7 Eylül 2010 Salı

Narçiçeklerinin Nedeni

Geçen hafta Karaburun Bilim Kongresi'ndeydim, sunum yapmamanın rahatlığı, tertemiz bir denizin kenarında yapılan uzun kahvaltıların keyfi, buna karşın akademiklerde başını hızla alıp giden akıl yitimiyle tekrar yüzleşmenin huzursuzluğu ile geçip gitti güzelim beş gün.
Güzeldi, güzelliklerden birisinin kaynağı da Bilgesu Eranus idi, bu kadını seviyorum ben...
2 yıl önceki kongrede de rastlamıştım Bilgesu Eranus'a, hatta aynı yerde kalmış, ayaküstü kısa bir sohbet ile kesmiştim bir sabah yolunu. Bahsettiğim akıl yitimi tabii ki o vakit de vardı, "emperyalizm" gerçeğini görmemezlikten gelen, sosyal bilimler alanında sınıf gerçekliğini reddetmek için binbir taklalar atan akademiklere kongrenin son günü, kendi oyunu "Nereye Payidar"ı bir kukla gösterisi ile görselleştirerek güzel bir cevap iletmişti.
Bu yıl yine karşılaştık, bu sefer gösterisinde bir Tekel işçisi vardı yanında, güzel bir sohbet ile akıp gitti sınıf, mücadele, umuda dair mesajlar.
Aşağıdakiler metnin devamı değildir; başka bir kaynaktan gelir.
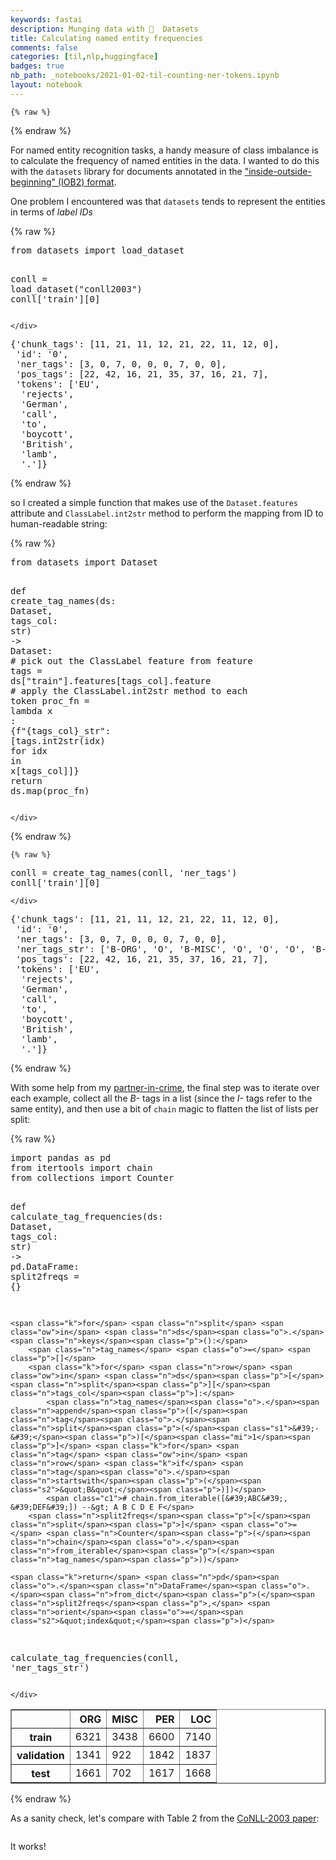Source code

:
 ```yaml
---
keywords: fastai
description: Munging data with 🤗  Datasets
title: Calculating named entity frequencies
comments: false
categories: [til,nlp,huggingface]
badges: true
nb_path: _notebooks/2021-01-02-til-counting-ner-tokens.ipynb
layout: notebook
---
```


<!--
#################################################
### THIS FILE WAS AUTOGENERATED! DO NOT EDIT! ###
#################################################
# file to edit: _notebooks/2021-01-02-til-counting-ner-tokens.ipynb
-->

<div class="container" id="notebook-container">
        
    {% raw %}
    
<div class="cell border-box-sizing code_cell rendered">

</div>
    {% endraw %}

<div class="cell border-box-sizing text_cell rendered"><div class="inner_cell">
<div class="text_cell_render border-box-sizing rendered_html">
<p>For named entity recognition tasks, a handy measure of class imbalance is to calculate the frequency of named entities in the data. I wanted to do this with the <code>datasets</code> library for documents annotated in the <a href="https://en.wikipedia.org/wiki/Inside%E2%80%93outside%E2%80%93beginning_(tagging">"inside-outside-beginning" (IOB2) format</a>.</p>
<p>One problem I encountered was that <code>datasets</code> tends to represent the entities in terms of <em>label IDs</em></p>

</div>
</div>
</div>
    {% raw %}
    
<div class="cell border-box-sizing code_cell rendered">
<div class="input">

<div class="inner_cell">
    <div class="input_area">
<div class=" highlight hl-ipython3"><pre><span></span><span class="kn">from</span> <span class="nn">datasets</span> <span class="kn">import</span> <span class="n">load_dataset</span>

<span class="n">conll</span> <span class="o">=</span> <span class="n">load_dataset</span><span class="p">(</span><span class="s2">&quot;conll2003&quot;</span><span class="p">)</span>
<span class="n">conll</span><span class="p">[</span><span class="s1">&#39;train&#39;</span><span class="p">][</span><span class="mi">0</span><span class="p">]</span>
</pre></div>

    </div>
</div>
</div>

<div class="output_wrapper">
<div class="output">

<div class="output_area">



<div class="output_text output_subarea output_execute_result">
<pre>{&#39;chunk_tags&#39;: [11, 21, 11, 12, 21, 22, 11, 12, 0],
 &#39;id&#39;: &#39;0&#39;,
 &#39;ner_tags&#39;: [3, 0, 7, 0, 0, 0, 7, 0, 0],
 &#39;pos_tags&#39;: [22, 42, 16, 21, 35, 37, 16, 21, 7],
 &#39;tokens&#39;: [&#39;EU&#39;,
  &#39;rejects&#39;,
  &#39;German&#39;,
  &#39;call&#39;,
  &#39;to&#39;,
  &#39;boycott&#39;,
  &#39;British&#39;,
  &#39;lamb&#39;,
  &#39;.&#39;]}</pre>
</div>

</div>

</div>
</div>

</div>
    {% endraw %}

<div class="cell border-box-sizing text_cell rendered"><div class="inner_cell">
<div class="text_cell_render border-box-sizing rendered_html">
<p>so I created a simple function that makes use of the <code>Dataset.features</code> attribute and <code>ClassLabel.int2str</code> method to perform the mapping from ID to human-readable string:</p>

</div>
</div>
</div>
    {% raw %}
    
<div class="cell border-box-sizing code_cell rendered">
<div class="input">

<div class="inner_cell">
    <div class="input_area">
<div class=" highlight hl-ipython3"><pre><span></span><span class="kn">from</span> <span class="nn">datasets</span> <span class="kn">import</span> <span class="n">Dataset</span>

<span class="k">def</span> <span class="nf">create_tag_names</span><span class="p">(</span><span class="n">ds</span><span class="p">:</span> <span class="n">Dataset</span><span class="p">,</span> <span class="n">tags_col</span><span class="p">:</span> <span class="nb">str</span><span class="p">)</span> <span class="o">-&gt;</span> <span class="n">Dataset</span><span class="p">:</span>
    <span class="c1"># pick out the ClassLabel feature from feature</span>
    <span class="n">tags</span> <span class="o">=</span> <span class="n">ds</span><span class="p">[</span><span class="s2">&quot;train&quot;</span><span class="p">]</span><span class="o">.</span><span class="n">features</span><span class="p">[</span><span class="n">tags_col</span><span class="p">]</span><span class="o">.</span><span class="n">feature</span>
    <span class="c1"># apply the ClassLabel.int2str method to each token</span>
    <span class="n">proc_fn</span> <span class="o">=</span> <span class="k">lambda</span> <span class="n">x</span> <span class="p">:</span> <span class="p">{</span><span class="sa">f</span><span class="s2">&quot;</span><span class="si">{</span><span class="n">tags_col</span><span class="si">}</span><span class="s2">_str&quot;</span><span class="p">:</span> <span class="p">[</span><span class="n">tags</span><span class="o">.</span><span class="n">int2str</span><span class="p">(</span><span class="n">idx</span><span class="p">)</span> <span class="k">for</span> <span class="n">idx</span> <span class="ow">in</span> <span class="n">x</span><span class="p">[</span><span class="n">tags_col</span><span class="p">]]}</span>
    <span class="k">return</span> <span class="n">ds</span><span class="o">.</span><span class="n">map</span><span class="p">(</span><span class="n">proc_fn</span><span class="p">)</span>
</pre></div>

    </div>
</div>
</div>

</div>
    {% endraw %}

    {% raw %}
    
<div class="cell border-box-sizing code_cell rendered">
<div class="input">

<div class="inner_cell">
    <div class="input_area">
<div class=" highlight hl-ipython3"><pre><span></span><span class="n">conll</span> <span class="o">=</span> <span class="n">create_tag_names</span><span class="p">(</span><span class="n">conll</span><span class="p">,</span> <span class="s1">&#39;ner_tags&#39;</span><span class="p">)</span>
<span class="n">conll</span><span class="p">[</span><span class="s1">&#39;train&#39;</span><span class="p">][</span><span class="mi">0</span><span class="p">]</span>
</pre></div>

    </div>
</div>
</div>

<div class="output_wrapper">
<div class="output">

<div class="output_area">



<div class="output_text output_subarea output_execute_result">
<pre>{&#39;chunk_tags&#39;: [11, 21, 11, 12, 21, 22, 11, 12, 0],
 &#39;id&#39;: &#39;0&#39;,
 &#39;ner_tags&#39;: [3, 0, 7, 0, 0, 0, 7, 0, 0],
 &#39;ner_tags_str&#39;: [&#39;B-ORG&#39;, &#39;O&#39;, &#39;B-MISC&#39;, &#39;O&#39;, &#39;O&#39;, &#39;O&#39;, &#39;B-MISC&#39;, &#39;O&#39;, &#39;O&#39;],
 &#39;pos_tags&#39;: [22, 42, 16, 21, 35, 37, 16, 21, 7],
 &#39;tokens&#39;: [&#39;EU&#39;,
  &#39;rejects&#39;,
  &#39;German&#39;,
  &#39;call&#39;,
  &#39;to&#39;,
  &#39;boycott&#39;,
  &#39;British&#39;,
  &#39;lamb&#39;,
  &#39;.&#39;]}</pre>
</div>

</div>

</div>
</div>

</div>
    {% endraw %}

<div class="cell border-box-sizing text_cell rendered"><div class="inner_cell">
<div class="text_cell_render border-box-sizing rendered_html">
<p>With some help from my <a href="https://twitter.com/lvwerra?s=20">partner-in-crime</a>, the final step was to iterate over each example, collect all the <em>B-</em> tags in a list (since the <em>I-</em> tags refer to the same entity), and then use a bit of <code>chain</code> magic to flatten the list of lists per split:</p>

</div>
</div>
</div>
    {% raw %}
    
<div class="cell border-box-sizing code_cell rendered">
<div class="input">

<div class="inner_cell">
    <div class="input_area">
<div class=" highlight hl-ipython3"><pre><span></span><span class="kn">import</span> <span class="nn">pandas</span> <span class="k">as</span> <span class="nn">pd</span>
<span class="kn">from</span> <span class="nn">itertools</span> <span class="kn">import</span> <span class="n">chain</span>
<span class="kn">from</span> <span class="nn">collections</span> <span class="kn">import</span> <span class="n">Counter</span>

<span class="k">def</span> <span class="nf">calculate_tag_frequencies</span><span class="p">(</span><span class="n">ds</span><span class="p">:</span> <span class="n">Dataset</span><span class="p">,</span> <span class="n">tags_col</span><span class="p">:</span> <span class="nb">str</span><span class="p">)</span> <span class="o">-&gt;</span> <span class="n">pd</span><span class="o">.</span><span class="n">DataFrame</span><span class="p">:</span>
    <span class="n">split2freqs</span> <span class="o">=</span> <span class="p">{}</span>

    <span class="k">for</span> <span class="n">split</span> <span class="ow">in</span> <span class="n">ds</span><span class="o">.</span><span class="n">keys</span><span class="p">():</span>
        <span class="n">tag_names</span> <span class="o">=</span> <span class="p">[]</span>
        <span class="k">for</span> <span class="n">row</span> <span class="ow">in</span> <span class="n">ds</span><span class="p">[</span><span class="n">split</span><span class="p">][</span><span class="n">tags_col</span><span class="p">]:</span>
            <span class="n">tag_names</span><span class="o">.</span><span class="n">append</span><span class="p">([</span><span class="n">tag</span><span class="o">.</span><span class="n">split</span><span class="p">(</span><span class="s1">&#39;-&#39;</span><span class="p">)[</span><span class="mi">1</span><span class="p">]</span> <span class="k">for</span> <span class="n">tag</span> <span class="ow">in</span> <span class="n">row</span> <span class="k">if</span> <span class="n">tag</span><span class="o">.</span><span class="n">startswith</span><span class="p">(</span><span class="s2">&quot;B&quot;</span><span class="p">)])</span>
            <span class="c1"># chain.from_iterable([&#39;ABC&#39;, &#39;DEF&#39;]) --&gt; A B C D E F</span>
        <span class="n">split2freqs</span><span class="p">[</span><span class="n">split</span><span class="p">]</span> <span class="o">=</span> <span class="n">Counter</span><span class="p">(</span><span class="n">chain</span><span class="o">.</span><span class="n">from_iterable</span><span class="p">(</span><span class="n">tag_names</span><span class="p">))</span>

    <span class="k">return</span> <span class="n">pd</span><span class="o">.</span><span class="n">DataFrame</span><span class="o">.</span><span class="n">from_dict</span><span class="p">(</span><span class="n">split2freqs</span><span class="p">,</span> <span class="n">orient</span><span class="o">=</span><span class="s2">&quot;index&quot;</span><span class="p">)</span>

<span class="n">calculate_tag_frequencies</span><span class="p">(</span><span class="n">conll</span><span class="p">,</span> <span class="s1">&#39;ner_tags_str&#39;</span><span class="p">)</span>
</pre></div>

    </div>
</div>
</div>

<div class="output_wrapper">
<div class="output">

<div class="output_area">


<div class="output_html rendered_html output_subarea output_execute_result">
<div>
<style scoped>
    .dataframe tbody tr th:only-of-type {
        vertical-align: middle;
    }

    .dataframe tbody tr th {
        vertical-align: top;
    }

    .dataframe thead th {
        text-align: right;
    }
</style>
<table border="1" class="dataframe">
  <thead>
    <tr style="text-align: right;">
      <th></th>
      <th>ORG</th>
      <th>MISC</th>
      <th>PER</th>
      <th>LOC</th>
    </tr>
  </thead>
  <tbody>
    <tr>
      <th>train</th>
      <td>6321</td>
      <td>3438</td>
      <td>6600</td>
      <td>7140</td>
    </tr>
    <tr>
      <th>validation</th>
      <td>1341</td>
      <td>922</td>
      <td>1842</td>
      <td>1837</td>
    </tr>
    <tr>
      <th>test</th>
      <td>1661</td>
      <td>702</td>
      <td>1617</td>
      <td>1668</td>
    </tr>
  </tbody>
</table>
</div>
</div>

</div>

</div>
</div>

</div>
    {% endraw %}

<div class="cell border-box-sizing text_cell rendered"><div class="inner_cell">
<div class="text_cell_render border-box-sizing rendered_html">
<p>As a sanity check, let's compare with Table 2 from the <a href="https://www.aclweb.org/anthology/W03-0419.pdf">CoNLL-2003 paper</a>:</p>
<p><img src="/blog/images/copied_from_nb/my_icons/conll.png" alt=""></p>
<p>It works!</p>

</div>
</div>
</div>
</div>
Bu söyleşiye dair kısa da bir metin yazmış kendisi, kongre kitapçığında yayınlamışlar. Paylaşmak istedim...

Narçiçeklerinin Nedeni

" Toplumumuz, neden hastalıklı bir narçiçeği ağacına dönüştü?

Açtığı bunca çiçeğe karşın neden yoksulluğu yok eden bir meyve veremiyor?

Demir parmaklıklı kapının yanı başındaki nar ağacının, dünü, bugünü ve yarını?

"Yalnız maden işçileri değil, hepimiz sürekli göçen bir ocağın altındayız. El emeğimiz, göz nurumuz, çok çocuğumuz, sanatımız, doğamız, bilimimiz, türkümüz, ahlakımız, dayanışma duygumuz ve hele hele karşılıklı canlara mal olan kardeşliğimiz, hep birlikte yerin yüzlerce metre derinliğinde değilsek bile, bin dokuzyüz seksenden bu yana tam otuz yıl yerin altında kurtulmayı bekliyoruz. Daha da öncelerini de heseba katarsak -solun püskürtüldüğü yetmişli yılları- demek tam kırk yılı aşkın bir süredir bu karanlıktayız ve sürüyor: Nasıl, ne zaman çıkacağız? Çıkabilecek miyiz? Biz yıllar sonra gözümüze vuracak ışığı hasretle beklerken, burjuvazi kendi kayıkçı kavgasında, sistemden alacağı payın peşinde birbirlerine de vahşi yöntemlerle, kâh dikilip kâh sarmaşıyorlar...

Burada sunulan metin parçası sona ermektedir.